MATERIAL PROVIDED ::
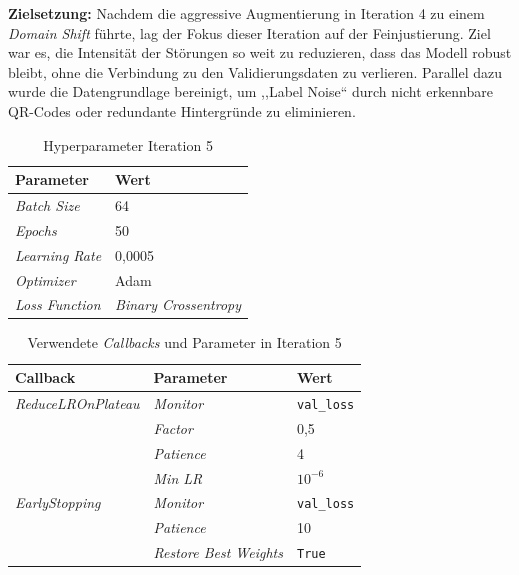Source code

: \documentclass[
    a4paper,        %
    11pt,           %
    ngerman,        %
    parskip=half,   %
    listof=totoc,   %
    bibliography=totoc %
]{scrartcl}
\begin{document}
\textbf{Zielsetzung:} Nachdem die aggressive Augmentierung in Iteration 4 zu einem \textit{Domain Shift} führte, lag der Fokus dieser Iteration auf der Feinjustierung. Ziel war es, die Intensität der Störungen so weit zu reduzieren, dass das Modell robust bleibt, ohne die Verbindung zu den Validierungsdaten zu verlieren. Parallel dazu wurde die Datengrundlage bereinigt, um ,,Label Noise`` durch nicht erkennbare QR-Codes oder redundante Hintergründe zu eliminieren.

\begin{table}[H]
    \centering
    \caption{Hyperparameter Iteration 5}
    \label{tab:hyperparams_iter5}
    \begin{tabular}{ll}
        \toprule
        \textbf{Parameter} & \textbf{Wert} \\
        \midrule
        \textit{Batch Size} & 64 \\
        \textit{Epochs} & 50 \\
        \textit{Learning Rate} & 0,0005 \\
        \textit{Optimizer} & Adam \\
        \textit{Loss Function} & \textit{Binary Crossentropy} \\
        \bottomrule
    \end{tabular}
\end{table}

\begin{table}[H]
    \centering
    \caption{Verwendete \textit{Callbacks} und Parameter in Iteration 5}
    \label{tab:callbacks_iter5}
    \begin{tabular}{lll}
        \toprule
        \textbf{Callback} & \textbf{Parameter} & \textbf{Wert} \\
        \midrule
        \textit{ReduceLROnPlateau} & \textit{Monitor} & \texttt{val\_loss} \\
                          & \textit{Factor} & 0,5 \\
                          & \textit{Patience} & 4 \\
                          & \textit{Min LR} & $10^{-6}$ \\
        \midrule
        \textit{EarlyStopping}     & \textit{Monitor} & \texttt{val\_loss} \\
                          & \textit{Patience} & 10 \\
                          & \textit{Restore Best Weights} & \texttt{True} \\
        \bottomrule
    \end{tabular}
\end{table}
\end{document}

WORK TASK ::
If the string "begin" is in a line of the entries, pick that line out.

THE COMPLETED TASK ::
\begin{document}
\begin{table}[H]
    \begin{tabular}{ll}
\begin{table}[H]
    \begin{tabular}{lll}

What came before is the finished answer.